# BRIEF
For the data below, please report each line where the word "marvel" is found.

# THE INPUT
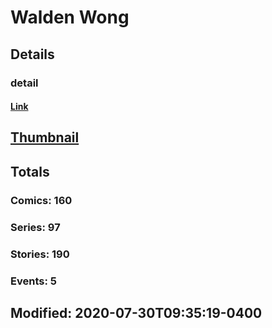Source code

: # Walden  Wong 
## Details
### detail
#### [Link](http://marvel.com/comics/creators/4074/walden_wong?utm_campaign=apiRef&utm_source=225578a89fc76f3d20fbffda5d17a88d)
## [Thumbnail](http://i.annihil.us/u/prod/marvel/i/mg/b/40/image_not_available.jpg)
## Totals
### Comics: 160
### Series: 97
### Stories: 190
### Events: 5
## Modified: 2020-07-30T09:35:19-0400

# YOUR SOLUTION
#### [Link](http://marvel.com/comics/creators/4074/walden_wong?utm_campaign=apiRef&utm_source=225578a89fc76f3d20fbffda5d17a88d)
## [Thumbnail](http://i.annihil.us/u/prod/marvel/i/mg/b/40/image_not_available.jpg)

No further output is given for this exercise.